Exercise inputs section start

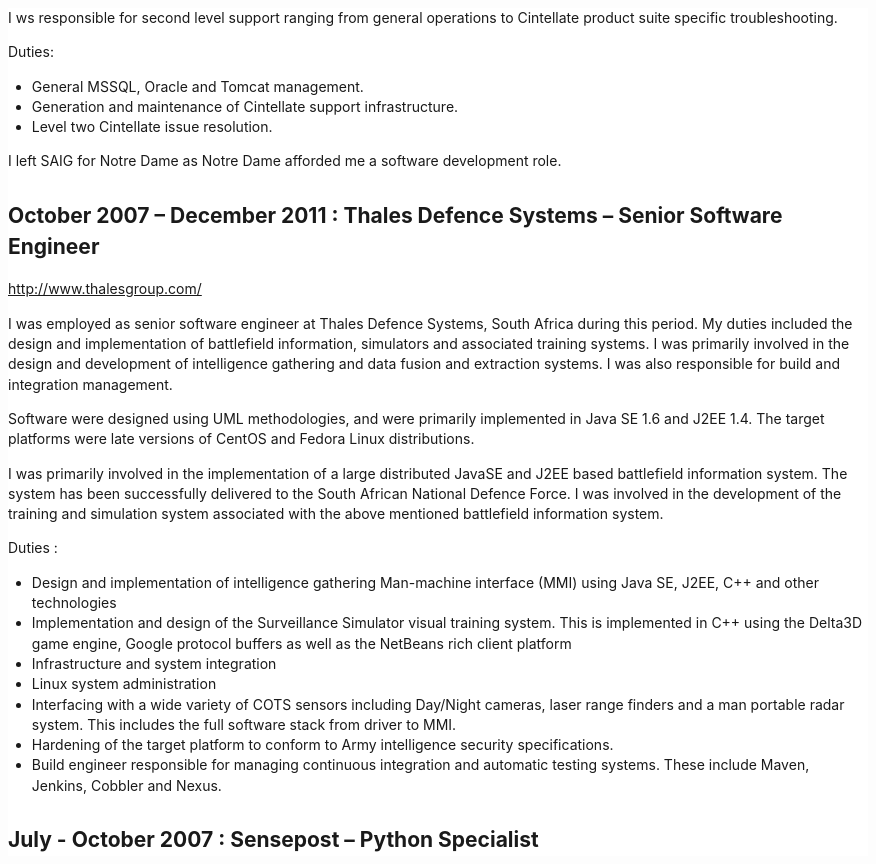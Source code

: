 I ws responsible for second level support ranging from general operations to
Cintellate product suite specific troubleshooting.


Duties:

* General MSSQL,  Oracle and Tomcat management.
* Generation and maintenance of Cintellate support infrastructure.
* Level two Cintellate issue resolution.


I left SAIG for Notre Dame as Notre Dame afforded me a software development role.


## October 2007 – December 2011 : Thales Defence Systems – Senior Software Engineer

http://www.thalesgroup.com/


I was employed as senior software engineer at Thales Defence Systems, South
Africa during this period. My duties included the design and implementation of
battlefield information, simulators and associated training systems. I was
primarily involved in the design and development of intelligence gathering and
data fusion and extraction systems. I was also responsible for build and
integration management.


Software were designed using UML methodologies, and were primarily implemented
in Java SE 1.6 and J2EE 1.4. The target platforms were late versions of CentOS
and Fedora Linux distributions.
 
I was primarily involved in the implementation of a large distributed JavaSE and
J2EE based battlefield information system. The system has been successfully
delivered to the South African National Defence Force. I was involved in the
development of the training and simulation system associated with the above
mentioned battlefield information system.


Duties :

* Design and implementation of intelligence gathering Man-machine interface
  (MMI) using Java SE, J2EE, C++ and other technologies
* Implementation and design of the Surveillance Simulator visual training
  system. This is implemented in C++ using the Delta3D game engine, Google
  protocol buffers as well as the NetBeans rich client platform
* Infrastructure and system integration
* Linux system administration
* Interfacing with a wide variety of COTS sensors including Day/Night cameras,
  laser range finders and a man portable radar system. This includes the full
  software stack from driver to MMI.
* Hardening of the target platform to conform to Army intelligence security
  specifications.
* Build engineer responsible for managing continuous integration and automatic
  testing systems. These include Maven, Jenkins, Cobbler and Nexus.


## July - October 2007 : Sensepost – Python Specialist
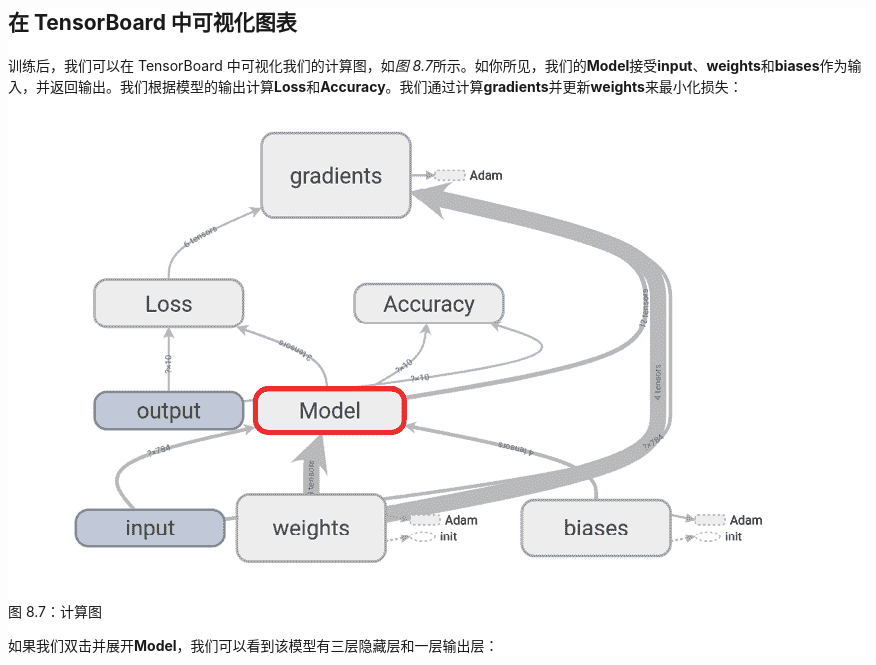## 在 TensorBoard 中可视化图表

训练后，我们可以在 TensorBoard 中可视化我们的计算图，如*图 8.7*所示。如你所见，我们的**Model**接受**input**、**weights**和**biases**作为输入，并返回输出。我们根据模型的输出计算**Loss**和**Accuracy**。我们通过计算**gradients**并更新**weights**来最小化损失：

![](img/B15558_08_07.png)

图 8.7：计算图

如果我们双击并展开**Model**，我们可以看到该模型有三层隐藏层和一层输出层：
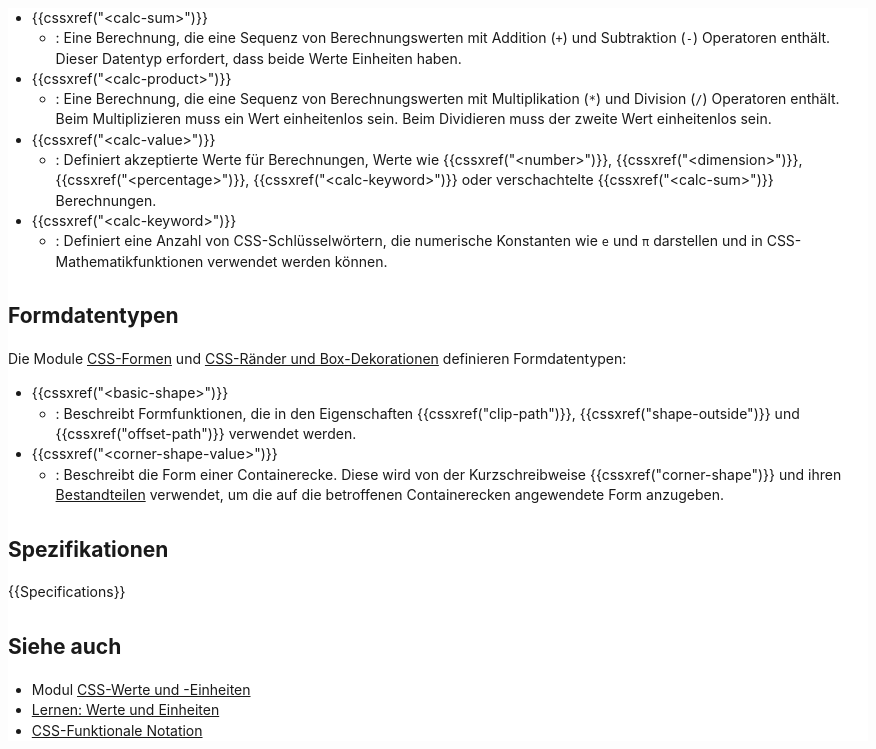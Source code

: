 - {{cssxref("&lt;calc-sum&gt;")}}
  - : Eine Berechnung, die eine Sequenz von Berechnungswerten mit Addition (`+`) und Subtraktion (`-`) Operatoren enthält. Dieser Datentyp erfordert, dass beide Werte Einheiten haben.
- {{cssxref("&lt;calc-product&gt;")}}
  - : Eine Berechnung, die eine Sequenz von Berechnungswerten mit Multiplikation (`*`) und Division (`/`) Operatoren enthält. Beim Multiplizieren muss ein Wert einheitenlos sein. Beim Dividieren muss der zweite Wert einheitenlos sein.
- {{cssxref("&lt;calc-value&gt;")}}
  - : Definiert akzeptierte Werte für Berechnungen, Werte wie {{cssxref("&lt;number&gt;")}}, {{cssxref("&lt;dimension&gt;")}}, {{cssxref("&lt;percentage&gt;")}}, {{cssxref("&lt;calc-keyword&gt;")}} oder verschachtelte {{cssxref("&lt;calc-sum&gt;")}} Berechnungen.
- {{cssxref("&lt;calc-keyword&gt;")}}
  - : Definiert eine Anzahl von CSS-Schlüsselwörtern, die numerische Konstanten wie `e` und `π` darstellen und in CSS-Mathematikfunktionen verwendet werden können.

## Formdatentypen

Die Module [CSS-Formen](/de/docs/Web/CSS/CSS_shapes) und [CSS-Ränder und Box-Dekorationen](/de/docs/Web/CSS/CSS_borders_and_box_decorations) definieren Formdatentypen:

- {{cssxref("&lt;basic-shape&gt;")}}
  - : Beschreibt Formfunktionen, die in den Eigenschaften {{cssxref("clip-path")}}, {{cssxref("shape-outside")}} und {{cssxref("offset-path")}} verwendet werden.
- {{cssxref("&lt;corner-shape-value&gt;")}}
  - : Beschreibt die Form einer Containerecke. Diese wird von der Kurzschreibweise {{cssxref("corner-shape")}} und ihren [Bestandteilen](/de/docs/Web/CSS/Reference/Properties/corner-shape#constituent_properties) verwendet, um die auf die betroffenen Containerecken angewendete Form anzugeben.

## Spezifikationen

{{Specifications}}

## Siehe auch

- Modul [CSS-Werte und -Einheiten](/de/docs/Web/CSS/CSS_values_and_units)
- [Lernen: Werte und Einheiten](/de/docs/Learn_web_development/Core/Styling_basics/Values_and_units)
- [CSS-Funktionale Notation](/de/docs/Web/CSS/CSS_values_and_units/CSS_value_functions)
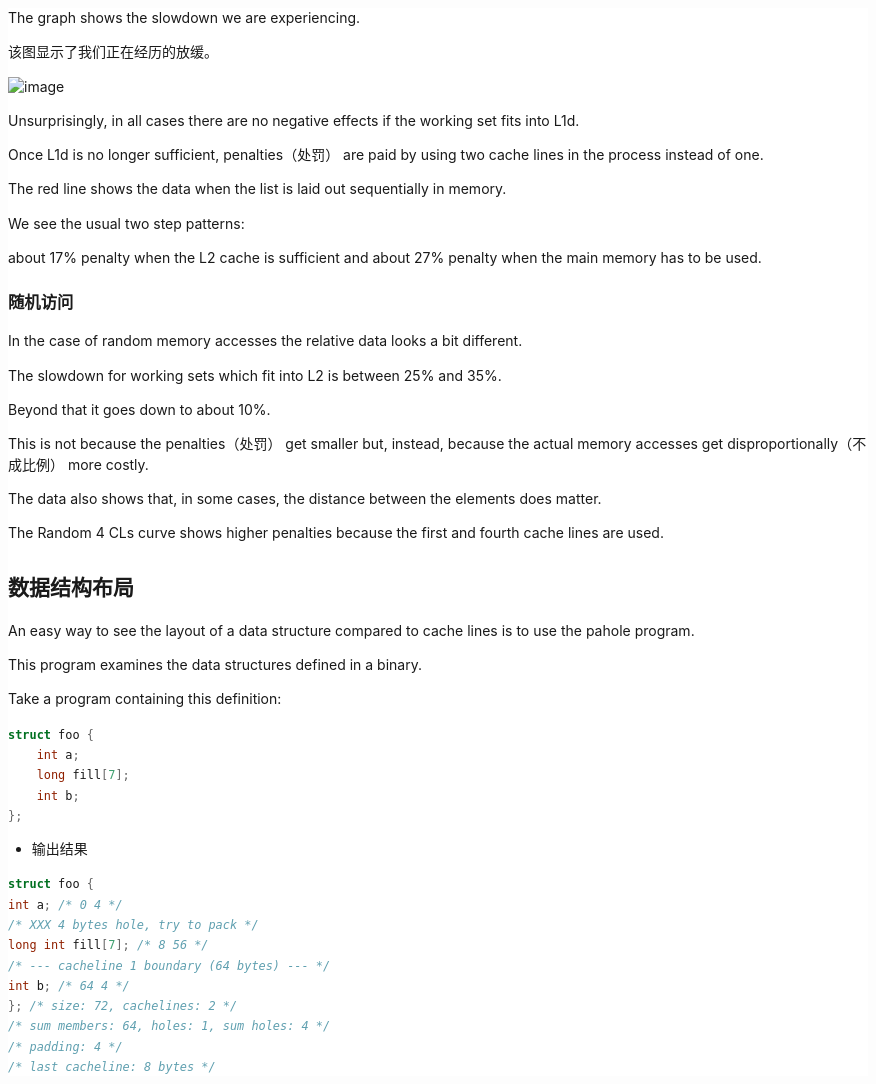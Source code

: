 The graph shows the slowdown we are experiencing.

该图显示了我们正在经历的放缓。

![image](https://user-images.githubusercontent.com/18375710/63091111-f00b1f00-bf8f-11e9-81ff-630f29a62f05.png)

Unsurprisingly, in all cases there are no negative effects if the working set fits into L1d. 

Once L1d is no longer sufficient, penalties（处罚） are paid by using two cache lines in the process instead of one. 

The red line shows the data when the list is laid out sequentially in memory. 

We see the usual two step patterns: 

about 17% penalty when the L2 cache is sufficient and about 27% penalty when the main memory has to be used.

### 随机访问

In the case of random memory accesses the relative data looks a bit different. 

The slowdown for working sets which fit into L2 is between 25% and 35%. 

Beyond that it goes down to about 10%. 

This is not because the penalties（处罚） get smaller but, instead, because the actual memory accesses get disproportionally（不成比例） more costly. 

The data also shows that, in some cases, the distance between the elements does matter. 

The Random 4 CLs curve shows higher penalties because the first and fourth cache lines are used.


## 数据结构布局

An easy way to see the layout of a data structure compared to cache lines is to use the pahole program. 

This program examines the data structures defined in a binary. 

Take a program containing this definition:

```c
struct foo {
    int a;
    long fill[7];
    int b;
};
```

- 输出结果

```c
struct foo {
int a; /* 0 4 */
/* XXX 4 bytes hole, try to pack */
long int fill[7]; /* 8 56 */
/* --- cacheline 1 boundary (64 bytes) --- */
int b; /* 64 4 */
}; /* size: 72, cachelines: 2 */
/* sum members: 64, holes: 1, sum holes: 4 */
/* padding: 4 */
/* last cacheline: 8 bytes */
```
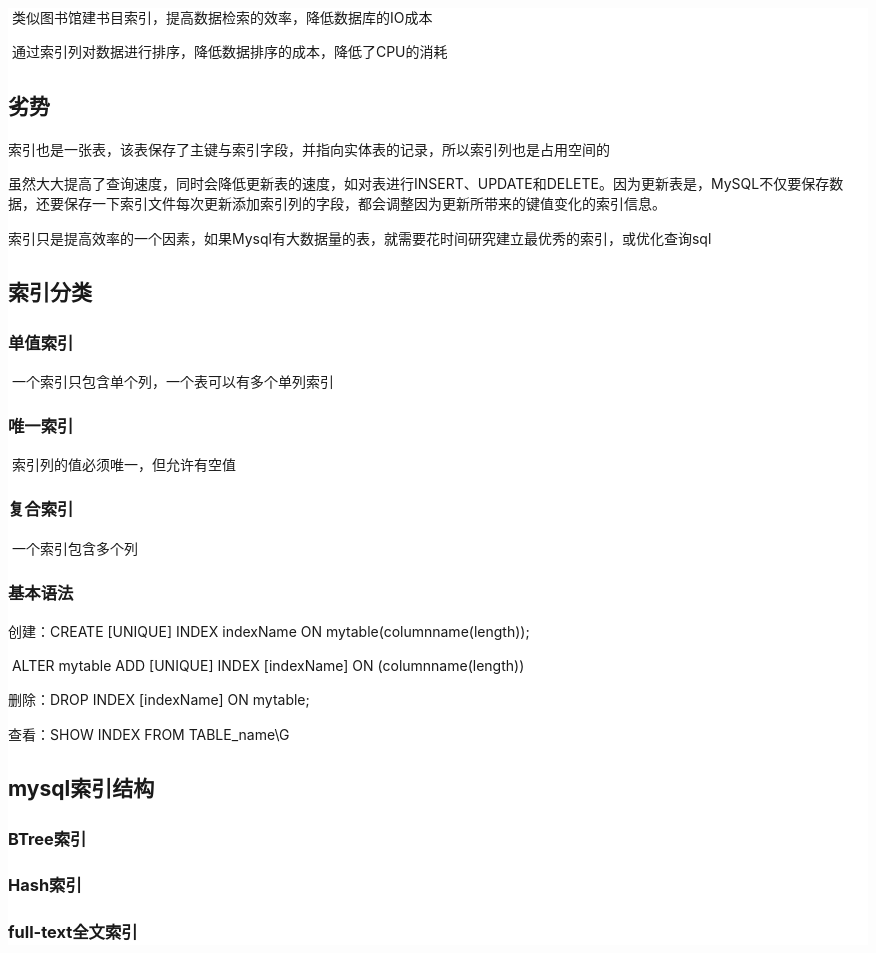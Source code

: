 ​	类似图书馆建书目索引，提高数据检索的效率，降低数据库的IO成本

​	通过索引列对数据进行排序，降低数据排序的成本，降低了CPU的消耗



## 	劣势

​	索引也是一张表，该表保存了主键与索引字段，并指向实体表的记录，所以索引列也是占用空间的

​	虽然大大提高了查询速度，同时会降低更新表的速度，如对表进行INSERT、UPDATE和DELETE。因为更新表是，MySQL不仅要保存数据，还要保存一下索引文件每次更新添加索引列的字段，都会调整因为更新所带来的键值变化的索引信息。

​	索引只是提高效率的一个因素，如果Mysql有大数据量的表，就需要花时间研究建立最优秀的索引，或优化查询sql



## 索引分类



### 	单值索引

​			一个索引只包含单个列，一个表可以有多个单列索引



### 	唯一索引

​			索引列的值必须唯一，但允许有空值



### 	复合索引

​			一个索引包含多个列

###  

### 	基本语法	

创建：CREATE  [UNIQUE] INDEX indexName ON mytable(columnname(length));

​			ALTER mytable ADD [UNIQUE] INDEX [indexName] ON (columnname(length))

删除：DROP INDEX [indexName] ON mytable;

查看：SHOW INDEX FROM TABLE_name\G



## 	mysql索引结构

### 		BTree索引

### 		Hash索引

### 		full-text全文索引
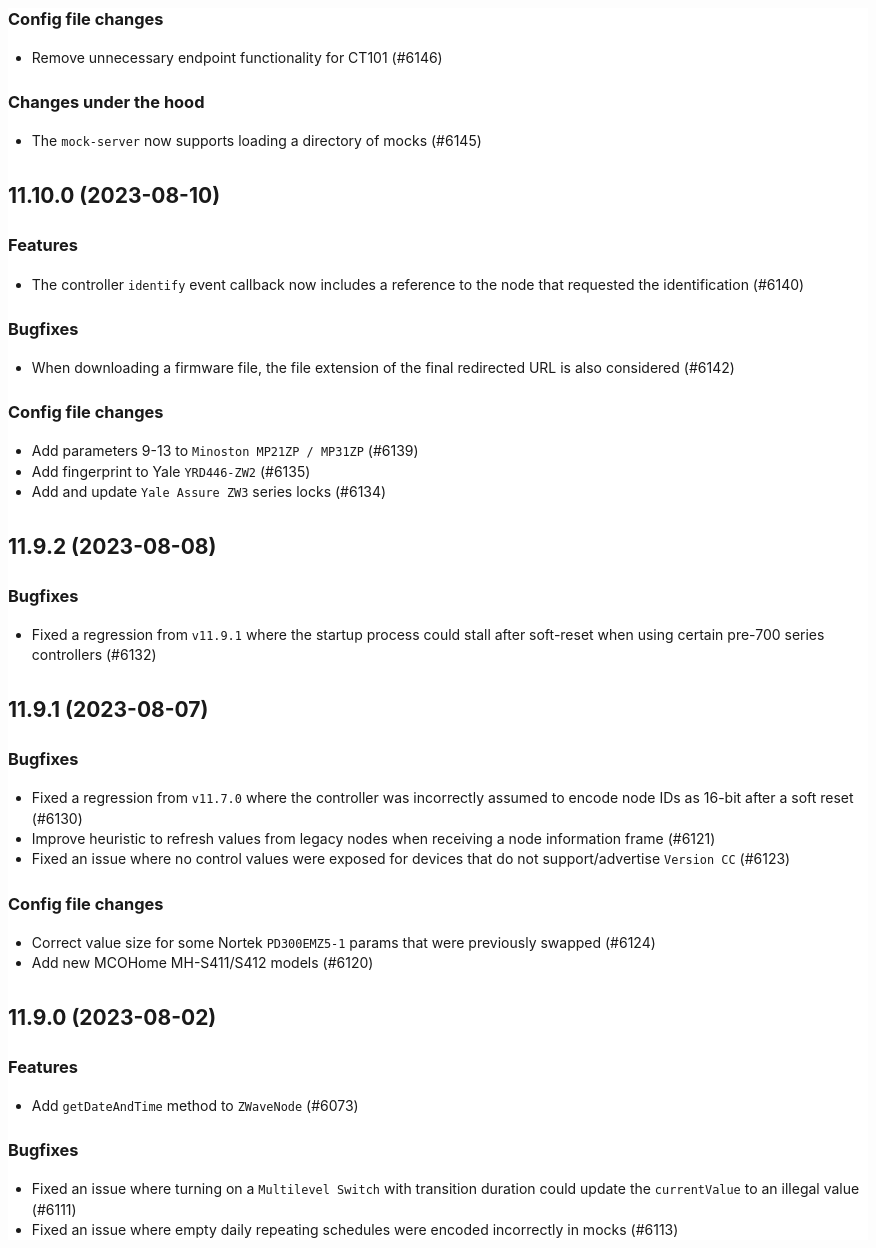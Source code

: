 ### Config file changes
* Remove unnecessary endpoint functionality for CT101 (#6146)

### Changes under the hood
* The `mock-server` now supports loading a directory of mocks (#6145)

## 11.10.0 (2023-08-10)
### Features
* The controller `identify` event callback now includes a reference to the node that requested the identification (#6140)

### Bugfixes
* When downloading a firmware file, the file extension of the final redirected URL is also considered (#6142)

### Config file changes
* Add parameters 9-13 to `Minoston MP21ZP / MP31ZP` (#6139)
* Add fingerprint to Yale `YRD446-ZW2` (#6135)
* Add and update `Yale Assure ZW3` series locks (#6134)

## 11.9.2 (2023-08-08)
### Bugfixes
* Fixed a regression from `v11.9.1` where the startup process could stall after soft-reset when using certain pre-700 series controllers (#6132)

## 11.9.1 (2023-08-07)
### Bugfixes
* Fixed a regression from `v11.7.0` where the controller was incorrectly assumed to encode node IDs as 16-bit after a soft reset (#6130)
* Improve heuristic to refresh values from legacy nodes when receiving a node information frame (#6121)
* Fixed an issue where no control values were exposed for devices that do not support/advertise `Version CC` (#6123)

### Config file changes
* Correct value size for some Nortek `PD300EMZ5-1` params that were previously swapped (#6124)
* Add new MCOHome MH-S411/S412 models (#6120)

## 11.9.0 (2023-08-02)
### Features
* Add `getDateAndTime` method to `ZWaveNode` (#6073)

### Bugfixes
* Fixed an issue where turning on a `Multilevel Switch` with transition duration could update the `currentValue` to an illegal value (#6111)
* Fixed an issue where empty daily repeating schedules were encoded incorrectly in mocks (#6113)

Exercise inputs section end

## Your assignment
Tell how many lines above hold "shows", nothing more.

## Task answer
4